Singapore is a major commercial centre in South East Asia and has a population of about 5.1 million with major ethnic groups including Chinese (74.1%), Malay (13.4%), Indian (9.2%) and other ethnicities (3.3%) distributed across all parts of the island. This multiethnic population offers a unique opportunity for studying cultural and social differences in suicide behaviors. The suicide rate in Singapore is about 13 per 100,000, ranking in the middle among other countries in the West and is comparable to most developed countries (La Vecchia, Lucchini, & Levi, 1994). Previous studies in Singapore have found suicide rates increase with age, have a lower male:female ratio compared to other countries, and are correlated with unemployment (Loh et al., 2007). Like many other countries, there are variations in suicide rates across ethnic groups within the community. A study in the early 1970s found similar suicide rates between Chinese (12.4 per 100,000 in males and 8.90 per 100,000 in females) and Indians (10.9 per 100,000 in males and 8.70 per 100,000 in females; Chia & Tsoi, 1972).
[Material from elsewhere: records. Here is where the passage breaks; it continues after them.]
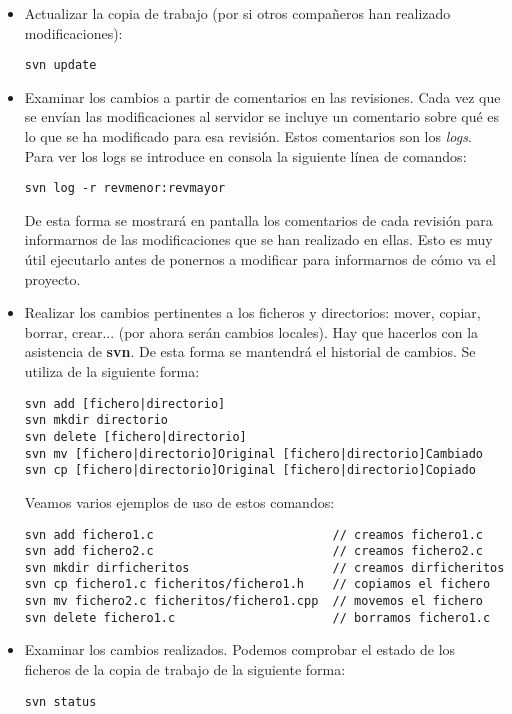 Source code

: \begin{itemize}
\item Actualizar la copia de trabajo (por si otros compañeros han
  realizado modificaciones):  
\begin{lstlisting}[style=consola]
svn update
\end{lstlisting}

\item Examinar los cambios a partir de comentarios en las
  revisiones. Cada vez que se envían las modificaciones al servidor se
  incluye un comentario sobre qué es lo que se ha modificado para esa
  revisión. Estos comentarios son los \textit{logs}. Para ver los logs
  se introduce en consola la siguiente línea de comandos: 
\begin{lstlisting}[style=consola]
svn log -r revmenor:revmayor 
\end{lstlisting}

De esta forma se mostrará en pantalla los comentarios de cada revisión
para informarnos de las modificaciones que se han realizado en
ellas. Esto es muy útil ejecutarlo antes de ponernos a modificar para
informarnos de cómo va el proyecto. 

\item Realizar los cambios pertinentes a los ficheros y directorios:
  mover, copiar, borrar, crear... (por ahora serán cambios
  locales). Hay que hacerlos con la asistencia de \textbf{svn}. De
  esta forma se mantendrá el historial de cambios. Se utiliza de la
  siguiente forma: 
\begin{lstlisting}[style=consola]
svn add [fichero|directorio]
svn mkdir directorio
svn delete [fichero|directorio]
svn mv [fichero|directorio]Original [fichero|directorio]Cambiado
svn cp [fichero|directorio]Original [fichero|directorio]Copiado
\end{lstlisting}

Veamos varios ejemplos de uso de estos comandos:
\begin{lstlisting}[style=consola]
svn add fichero1.c                         // creamos fichero1.c
svn add fichero2.c                         // creamos fichero2.c
svn mkdir dirficheritos                    // creamos dirficheritos
svn cp fichero1.c ficheritos/fichero1.h    // copiamos el fichero
svn mv fichero2.c ficheritos/fichero1.cpp  // movemos el fichero
svn delete fichero1.c                      // borramos fichero1.c
\end{lstlisting}

\item Examinar los cambios realizados. Podemos comprobar el estado de
  los ficheros de la copia de trabajo de la siguiente forma: 
\begin{lstlisting}[style=consola]
svn status
\end{lstlisting}


\end{itemize}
Other studies reported the highest suicide rate among Indians with 13.7 per 100,000 in 1980 (Tsoi & Kok, 1982) and 20.3 per 100,000 in 1986 (Peng & Choo, 1990). A study of the elderly conducted in the late 1980s found a higher suicide rate in Chinese (59.3 per 100,000) compared to Indians (33.9 per 100,000) and Malays (3.0 per 100,000; Ko & Kua, 1995). Later studies, continued to find that Chinese had the highest suicide rates, followed by Indians and Malays (Chia, Chia, Yee, & Choo, 2010; Loh et al., 2007). A study of 251 cases of completed suicide conducted by Murty and colleagues in Malaysia, a country that has close geographical connection to Singapore and shares similar ethnic groups (Malays, Chinese, and Indians) and cultures, found a distribution on the order of 48% Chinese, 35% Indian, 6% Malay, and 11% other ethnic groups (Murty et al., 2008). Another Malaysian study also found that Chinese were more likely than Malays to report suicide plans and that Malays had consistently lower rates of suicide attempts than Chinese and Indians (Foo, Mohd Alwi, Ismail, Ibrahim, & Jamil Osman, 2014).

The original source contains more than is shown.